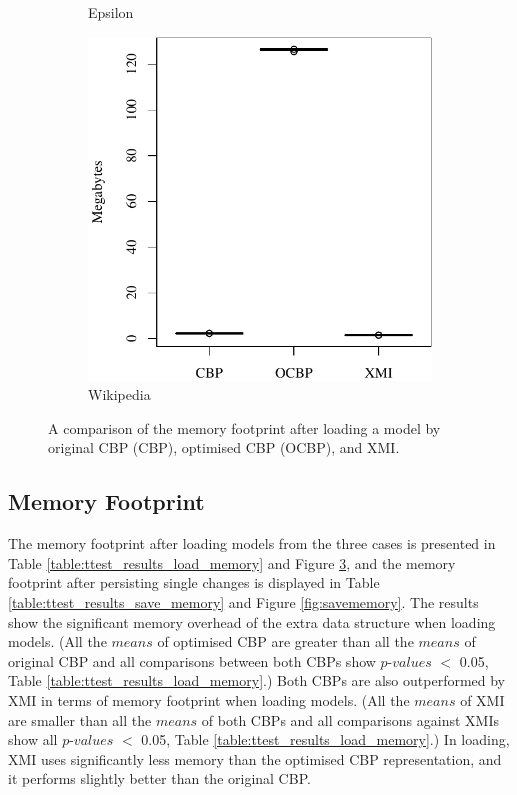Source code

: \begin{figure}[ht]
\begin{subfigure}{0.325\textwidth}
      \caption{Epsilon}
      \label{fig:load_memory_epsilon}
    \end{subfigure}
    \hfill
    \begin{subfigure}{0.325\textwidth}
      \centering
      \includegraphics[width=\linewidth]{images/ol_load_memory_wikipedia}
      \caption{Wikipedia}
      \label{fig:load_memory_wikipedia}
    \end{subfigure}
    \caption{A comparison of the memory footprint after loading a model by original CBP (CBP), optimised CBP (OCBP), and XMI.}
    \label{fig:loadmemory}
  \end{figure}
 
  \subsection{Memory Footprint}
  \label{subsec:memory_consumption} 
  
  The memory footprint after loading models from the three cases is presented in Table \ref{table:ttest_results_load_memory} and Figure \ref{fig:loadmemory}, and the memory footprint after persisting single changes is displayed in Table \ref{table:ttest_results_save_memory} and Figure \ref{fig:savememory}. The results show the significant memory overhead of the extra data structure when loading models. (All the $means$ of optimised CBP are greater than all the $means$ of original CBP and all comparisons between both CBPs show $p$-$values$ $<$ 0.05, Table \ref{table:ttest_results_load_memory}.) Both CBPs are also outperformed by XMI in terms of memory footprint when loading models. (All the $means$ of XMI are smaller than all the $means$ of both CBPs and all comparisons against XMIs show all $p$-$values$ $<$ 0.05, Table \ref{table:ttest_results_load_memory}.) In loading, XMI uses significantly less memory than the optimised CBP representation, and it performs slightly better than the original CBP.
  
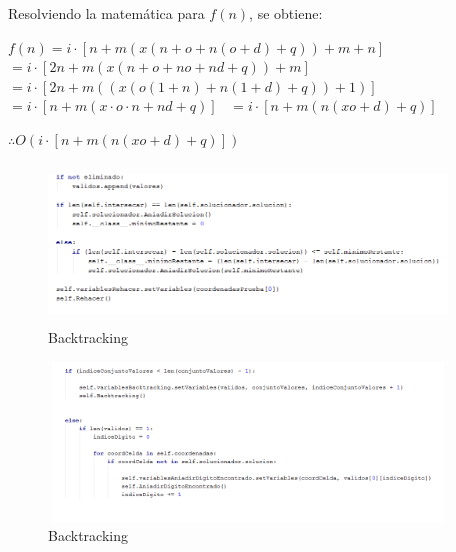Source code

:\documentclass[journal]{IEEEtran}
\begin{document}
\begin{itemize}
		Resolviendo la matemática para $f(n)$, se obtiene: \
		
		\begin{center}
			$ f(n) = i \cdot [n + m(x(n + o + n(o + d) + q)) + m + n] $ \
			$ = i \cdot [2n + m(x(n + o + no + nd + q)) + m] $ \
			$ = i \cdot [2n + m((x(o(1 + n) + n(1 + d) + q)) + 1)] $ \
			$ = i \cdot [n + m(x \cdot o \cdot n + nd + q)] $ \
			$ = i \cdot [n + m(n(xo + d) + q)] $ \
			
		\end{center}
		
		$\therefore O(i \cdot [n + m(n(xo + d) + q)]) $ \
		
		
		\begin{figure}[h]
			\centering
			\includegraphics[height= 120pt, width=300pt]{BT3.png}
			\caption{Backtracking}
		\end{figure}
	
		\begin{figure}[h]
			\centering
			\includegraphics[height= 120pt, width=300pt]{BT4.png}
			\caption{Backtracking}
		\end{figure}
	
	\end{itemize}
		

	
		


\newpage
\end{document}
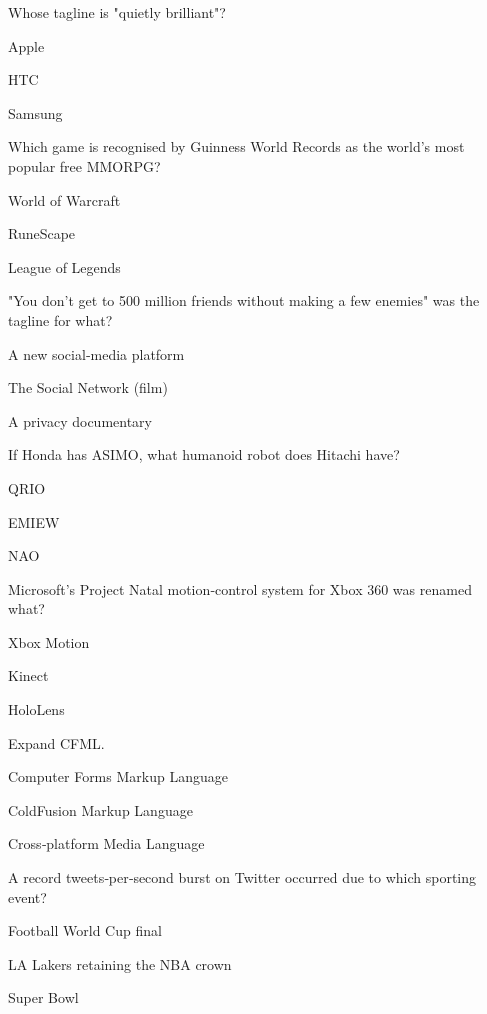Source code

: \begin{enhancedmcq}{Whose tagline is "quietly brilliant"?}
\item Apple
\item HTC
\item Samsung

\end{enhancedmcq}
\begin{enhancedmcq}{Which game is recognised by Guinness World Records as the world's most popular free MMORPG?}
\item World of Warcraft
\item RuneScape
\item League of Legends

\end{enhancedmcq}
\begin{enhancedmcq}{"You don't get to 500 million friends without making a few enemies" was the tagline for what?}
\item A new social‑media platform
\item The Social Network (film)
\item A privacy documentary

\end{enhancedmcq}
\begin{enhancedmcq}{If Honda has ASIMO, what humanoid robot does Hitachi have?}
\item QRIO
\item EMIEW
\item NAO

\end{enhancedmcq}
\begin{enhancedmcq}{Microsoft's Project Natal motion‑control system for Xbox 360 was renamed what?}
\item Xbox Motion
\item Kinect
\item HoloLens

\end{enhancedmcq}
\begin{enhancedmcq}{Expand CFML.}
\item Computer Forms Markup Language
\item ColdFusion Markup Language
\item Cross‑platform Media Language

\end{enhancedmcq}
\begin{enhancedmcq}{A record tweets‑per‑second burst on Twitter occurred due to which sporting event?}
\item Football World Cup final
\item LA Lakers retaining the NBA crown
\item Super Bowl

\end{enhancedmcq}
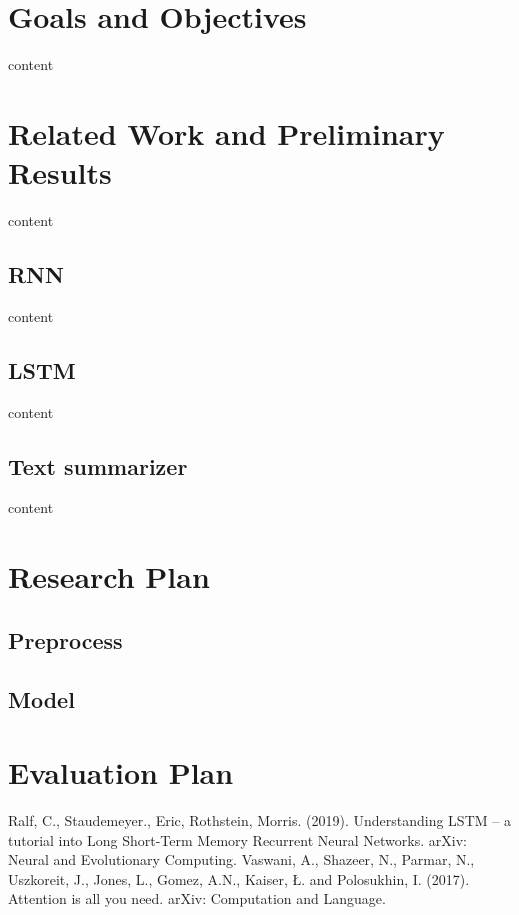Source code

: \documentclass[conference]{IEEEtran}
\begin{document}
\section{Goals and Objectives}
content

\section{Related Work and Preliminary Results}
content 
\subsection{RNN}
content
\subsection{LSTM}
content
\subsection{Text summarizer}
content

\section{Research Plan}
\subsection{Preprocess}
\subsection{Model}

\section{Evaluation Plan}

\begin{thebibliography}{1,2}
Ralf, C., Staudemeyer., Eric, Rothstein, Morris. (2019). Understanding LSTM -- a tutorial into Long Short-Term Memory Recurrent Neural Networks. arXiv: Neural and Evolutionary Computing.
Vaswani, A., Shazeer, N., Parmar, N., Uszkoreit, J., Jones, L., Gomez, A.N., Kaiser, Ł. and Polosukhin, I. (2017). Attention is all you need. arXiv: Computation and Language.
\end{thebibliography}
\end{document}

━━━━━━━━━━━━━━━━━━━━━━━━━━━━━━

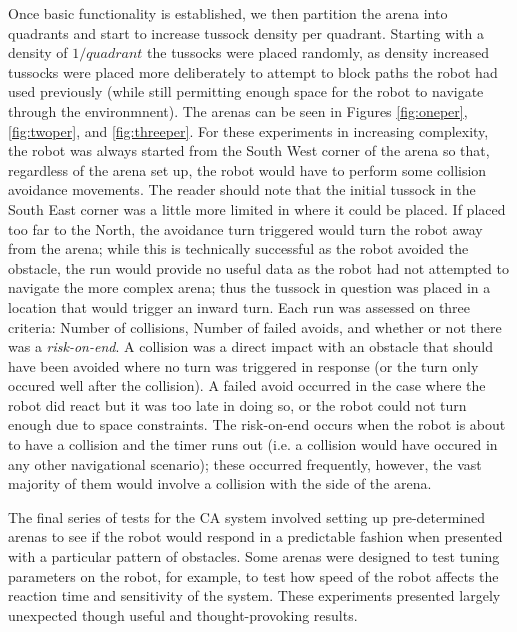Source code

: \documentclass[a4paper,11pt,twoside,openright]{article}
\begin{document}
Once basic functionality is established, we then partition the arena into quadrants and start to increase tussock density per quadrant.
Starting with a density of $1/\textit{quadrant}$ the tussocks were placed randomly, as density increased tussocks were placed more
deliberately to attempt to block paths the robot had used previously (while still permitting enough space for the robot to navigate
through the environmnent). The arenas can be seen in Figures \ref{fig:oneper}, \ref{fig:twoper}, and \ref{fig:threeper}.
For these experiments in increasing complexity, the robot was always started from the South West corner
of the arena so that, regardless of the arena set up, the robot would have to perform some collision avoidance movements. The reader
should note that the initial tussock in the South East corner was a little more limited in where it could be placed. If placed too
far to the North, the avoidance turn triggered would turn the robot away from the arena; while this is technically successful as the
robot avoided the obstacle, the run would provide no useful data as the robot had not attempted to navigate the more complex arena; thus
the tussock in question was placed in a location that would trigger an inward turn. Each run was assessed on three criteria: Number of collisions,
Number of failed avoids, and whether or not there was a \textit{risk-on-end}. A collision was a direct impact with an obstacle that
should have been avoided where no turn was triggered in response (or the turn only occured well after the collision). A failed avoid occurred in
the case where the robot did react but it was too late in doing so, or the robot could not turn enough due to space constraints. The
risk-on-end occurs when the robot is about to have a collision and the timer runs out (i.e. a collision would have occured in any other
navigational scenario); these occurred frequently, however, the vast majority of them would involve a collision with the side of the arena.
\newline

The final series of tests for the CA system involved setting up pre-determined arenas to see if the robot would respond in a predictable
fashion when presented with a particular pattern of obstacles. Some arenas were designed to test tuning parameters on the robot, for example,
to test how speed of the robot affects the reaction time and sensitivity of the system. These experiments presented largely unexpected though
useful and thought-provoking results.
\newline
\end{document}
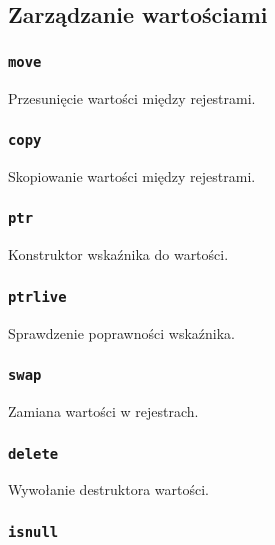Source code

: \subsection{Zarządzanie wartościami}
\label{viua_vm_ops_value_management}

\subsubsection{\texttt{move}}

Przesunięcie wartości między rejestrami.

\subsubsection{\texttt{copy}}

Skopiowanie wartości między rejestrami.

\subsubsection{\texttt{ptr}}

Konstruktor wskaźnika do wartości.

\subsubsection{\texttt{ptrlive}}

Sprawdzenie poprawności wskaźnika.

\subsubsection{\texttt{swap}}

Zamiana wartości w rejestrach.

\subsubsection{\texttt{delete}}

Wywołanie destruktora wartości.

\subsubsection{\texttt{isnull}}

━━━━━━━━━━━━━━━━━━━━━━━━━━━━━━

=== Problem to work on ===
Search the data for the word "density" and copy each line where it appears.

=== Answer space ===
Once basic functionality is established, we then partition the arena into quadrants and start to increase tussock density per quadrant.
Starting with a density of $1/\textit{quadrant}$ the tussocks were placed randomly, as density increased tussocks were placed more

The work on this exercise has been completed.